Dans une récente
étude portant sur la vulnérabilité climatique de 186 pays, c’est le Tchad
qui a été classé comme le plus
en danger. La combinaison entre une grande pauvreté, des conflits
récurrents et le risque de sécheresse et d’inondation place ce pays d’Afrique
centrale tout en bas de la liste, juste derrière le Bangladesh et bien loin de
la Norvège, pays considéré comme le moins vulnérable au réchauffement.
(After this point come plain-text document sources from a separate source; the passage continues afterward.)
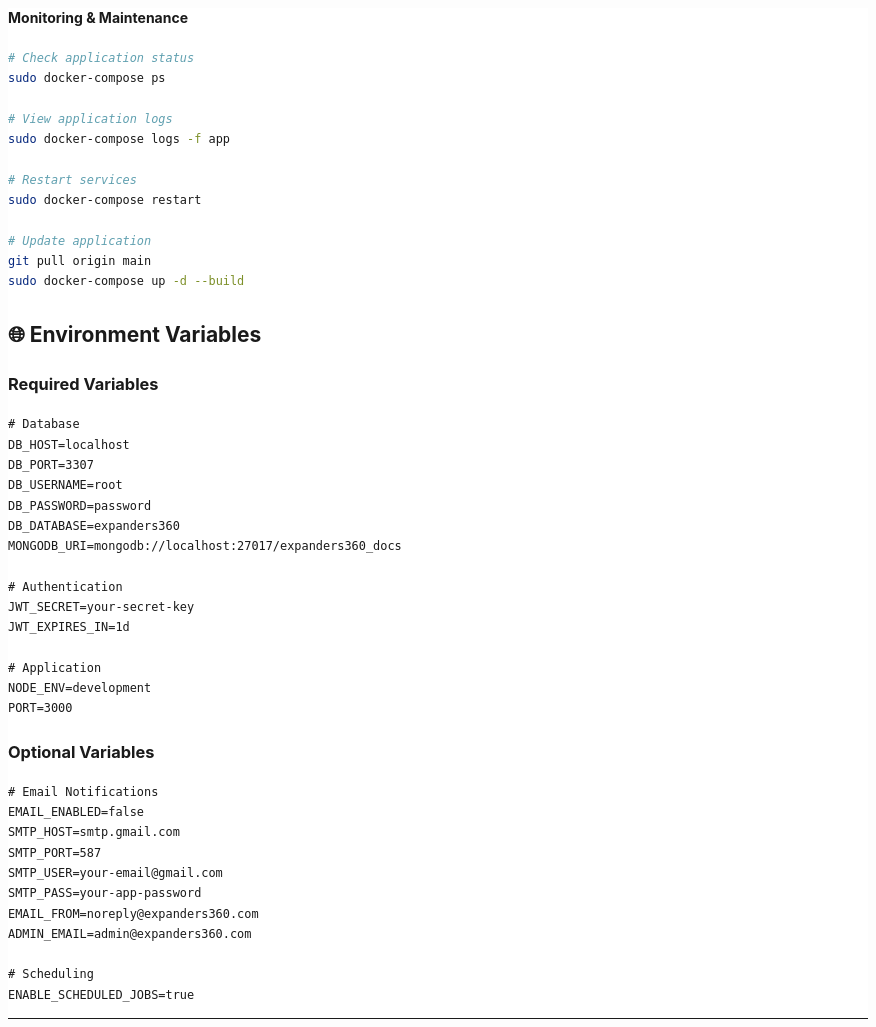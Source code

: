 #### Monitoring & Maintenance

```bash
# Check application status
sudo docker-compose ps

# View application logs
sudo docker-compose logs -f app

# Restart services
sudo docker-compose restart

# Update application
git pull origin main
sudo docker-compose up -d --build
```

## 🌐 Environment Variables

### Required Variables

```env
# Database
DB_HOST=localhost
DB_PORT=3307
DB_USERNAME=root
DB_PASSWORD=password
DB_DATABASE=expanders360
MONGODB_URI=mongodb://localhost:27017/expanders360_docs

# Authentication
JWT_SECRET=your-secret-key
JWT_EXPIRES_IN=1d

# Application
NODE_ENV=development
PORT=3000
```

### Optional Variables

```env
# Email Notifications
EMAIL_ENABLED=false
SMTP_HOST=smtp.gmail.com
SMTP_PORT=587
SMTP_USER=your-email@gmail.com
SMTP_PASS=your-app-password
EMAIL_FROM=noreply@expanders360.com
ADMIN_EMAIL=admin@expanders360.com

# Scheduling
ENABLE_SCHEDULED_JOBS=true
```

---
Comment expliquer ce résultat ?
Il faut tout
d’abord rappeler que le Tchad est l’un des pays les plus pauvres au monde. Près
de 87 % de ses habitants sont classés comme pauvres au regard de l’Index
multidimensionnel de la pauvreté qui évalue les situations en
fonction de critères d’éducation, de santé et de conditions de vie. Ce qui
place le pays en 4e position mondiale ; même chose pour la
proportion des « sans ressources », le degré le plus extrême de
pauvreté, qui s’élève à 63 %.
Une
situation renforcée par les conflits armés. Depuis que le pays s’est libéré de
la tutelle française, il y a eu la guerre civile et conflits incessants. Tout
pays exposé à la pauvreté ou au conflit sera toujours plus vulnérable, mais la
géographie du Tchad le rend particulièrement fragile face au changement
climatique. Avec ses 1,28 million de kilomètres carrés, il est plus vaste
que le Nigeria et deux fois plus grand que l’État du Texas. 90 % environ
de ses 10 millions d’habitants vivent dans la partie sud du pays, celle située
au nord s’avançant profondément dans le Sahara.Une grande part
des Tchadiens vivent de l’agriculture de subsistance et de l’élevage du bétail.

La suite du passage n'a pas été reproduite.